Por diversas razones, entre las que se contaron el ser ellos más rentables que los inquilinos, que se establecían y vinculaban a la tierra, durante la segunda mitad del siglo XIX los peones abandonaron la movilidad que los caracterizó en la primera. Así, muchos de ellos, sin perder su categoría, se establecieron en ranchos a orillas de las haciendas o simplemente lo hicieron en las villas cercanas. De ahí surgieron los denominados peones sedentarios o estables.

Las remuneraciones de estos variaban según las actividades que desempeñaban y también de acuerdo a las haciendas en donde trabajaban. En Pirque el salario de los peones era en 1871 de 50 centavos sin alimentación, mientras que los de Viluco recibían no solo un jornal, sino también una casa con media cuadra de terreno, alimentación diaria y talaje, de manera que el caballo, si lo tenían, podía pastar en los terrenos de la hacienda165.
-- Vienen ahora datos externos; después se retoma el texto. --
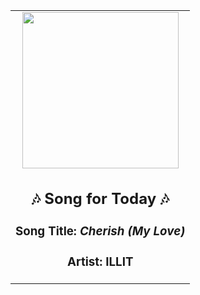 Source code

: <!-- Start random song -->
  <div align="center">
   <table>
    <tr>
     <td>
      <div align="center">
       <div>
        <a href="https://open.spotify.com/track/2MoUuJhpSO4a0czxvsrSC6" id="link" target="_blank">
         <img src="https://i.scdn.co/image/ab67616d0000b273fc2fffae3025fbc540b98f34" style="width: 250px;"/>
        </a>
       </div>
       <div style="text-align: center;">
        <h2>
         🎶 Song for Today 🎶
        </h2>
        <h3>
         Song Title:
         <em id="title">
          Cherish (My Love)
         </em>
        </h3>
        <h3>
         Artist:
         <span id="artist">
          ILLIT
         </span>
        </h3>
       </div>
      </div>
     </td>
    </tr>
   </table>
  </div>
<!-- End random song --> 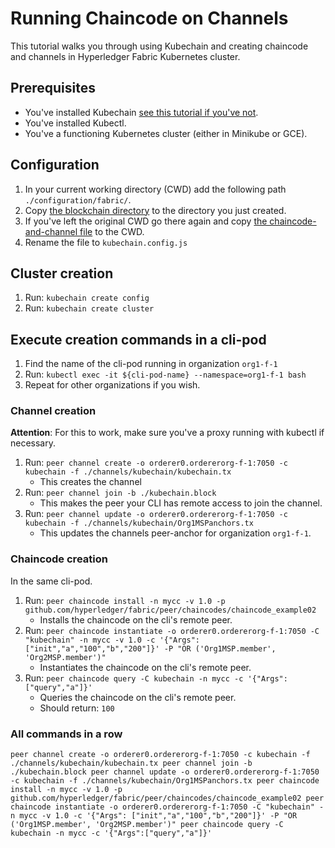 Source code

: # Running Chaincode on Channels
This tutorial walks you through using Kubechain and creating chaincode and channels in Hyperledger Fabric Kubernetes cluster.

## Prerequisites 
- You've installed Kubechain [see this tutorial if you've not](docs/how-to-install.md).
- You've installed Kubectl.
- You've a functioning Kubernetes cluster (either in Minikube  or GCE).

## Configuration 
1. In your current working directory (CWD) add the following path `./configuration/fabric/`.
1. Copy [the blockchain directory](docs/tutorials/fabric/configuration-samples/blockchain) to the directory you just created.
1. If you've left the original CWD go there again and copy [the chaincode-and-channel file](fabric/configuration-samples/kubechain/chaincode-and-channel.kubechain.config.js) to the CWD.
1. Rename the file to ``kubechain.config.js``

## Cluster creation
1. Run: ``kubechain create config``
1. Run: ``kubechain create cluster``

## Execute creation commands in a cli-pod
1. Find the name of the cli-pod running in organization ``org1-f-1``
1. Run: `kubectl exec -it ${cli-pod-name} --namespace=org1-f-1 bash`
1. Repeat for other organizations if you wish.

### Channel creation
**Attention**: For this to work, make sure you've a proxy running with kubectl if necessary.
1. Run: `peer channel create -o orderer0.ordererorg-f-1:7050 -c kubechain -f ./channels/kubechain/kubechain.tx`
   - This creates the channel
1. Run: `peer channel join -b ./kubechain.block`
   - This makes the peer your CLI has remote access to join the channel.
1. Run: `peer channel update -o orderer0.ordererorg-f-1:7050 -c kubechain -f ./channels/kubechain/Org1MSPanchors.tx`
   - This updates the channels peer-anchor for organization ``org1-f-1``.

### Chaincode creation
In the same cli-pod.
1. Run: `peer chaincode install -n mycc -v 1.0 -p github.com/hyperledger/fabric/peer/chaincodes/chaincode_example02`
   - Installs the chaincode on the cli's remote peer.
1. Run: `peer chaincode instantiate -o orderer0.ordererorg-f-1:7050 -C "kubechain" -n mycc -v 1.0 -c '{"Args": ["init","a","100","b","200"]}' -P "OR ('Org1MSP.member', 'Org2MSP.member')"`
   - Instantiates the chaincode on the cli's remote peer.
1. Run: `peer chaincode query -C kubechain -n mycc -c '{"Args":["query","a"]}'`
   - Queries the chaincode on the cli's remote peer.
   - Should return: ``100``

### All commands in a row

``
peer channel create -o orderer0.ordererorg-f-1:7050 -c kubechain -f ./channels/kubechain/kubechain.tx
peer channel join -b ./kubechain.block
peer channel update -o orderer0.ordererorg-f-1:7050 -c kubechain -f ./channels/kubechain/Org1MSPanchors.tx
peer chaincode install -n mycc -v 1.0 -p github.com/hyperledger/fabric/peer/chaincodes/chaincode_example02
peer chaincode instantiate -o orderer0.ordererorg-f-1:7050 -C "kubechain" -n mycc -v 1.0 -c '{"Args": ["init","a","100","b","200"]}' -P "OR ('Org1MSP.member', 'Org2MSP.member')"
peer chaincode query -C kubechain -n mycc -c '{"Args":["query","a"]}'
``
En 1872 en la hacienda Vichiculén se pagaba 20 centavos por día al peón166. Y en el fundo San Pedro de Romeral, cercano a la ciudad de Curicó, los segadores ganaban tres pesos por cuadra sin derecho a ración167.

En 1875 Manuel José Balmaceda publicó un texto que tuvo una amplia difusión entre los hacendados chilenos del valle central. El Manual del hacendado presentó, con gran detalle, la estructura jerárquica de una hacienda de gran extensión, con las obligaciones de cada uno de sus integrantes. La encabezaba el administrador, quien debía estar al tanto de todo lo relativo al personal y a la producción del predio. En una segunda línea estaban el mayordomo, que se encargaba de los animales y aperos, y a continuación el capataz, quien debía comunicar las instrucciones a inquilinos y peones168.

La compleja jerarquización de los inquilinos ofrecida por el Manual del Hacendado, así como las rutinas del trabajo, ampliamente utilizadas por la historiografía, deben, sin embargo, ser manejadas con cautela, pues dicha obra, más que ofrecer un cuadro de lo que en verdad sucedía en el agro, constituye una suerte de modelo de lo que habría de ser la hacienda, objetivo muy propio de la singular personalidad de su autor.

III, 10, 1872, pp. 183 y ss.

No solo los hombres cumplían funciones en la hacienda; también lo hacían las mujeres y los niños. Generalmente las primeras se dedicaban a la casa, cuidaban de huertos si es que los había, como también de la ordeña de las vacas y de la producción de quesos. Durante gran parte del siglo XIX ellas se encargaron de elaborar las vestimentas que se usaban en el campo: fue común el hilado para la confección de las diferentes ropas del hogar y el tejido de mimbre para enseres y chupallas. Los niños se insertaban tempranamente en el campo laboral acompañando a sus padres al trabajo o simplemente iban en imitación de ellos.

El alimento de los trabajadores fue el resultado de la herencia colonial. Basada en una dieta monótona de porotos, cebollas, papas y ajíes, acompañada a veces de charqui, pan —la galleta o telera— y harina tostada, fue muy raro que se consumiera carne fresca de vacuno, cerdo o ave169. Salvo en ocasiones muy importantes, como la Navidad, el fallecimiento de seres queridos, los matrimonios o la muerte de un animal, la familia campesina tenía muy escaso acceso a la carne.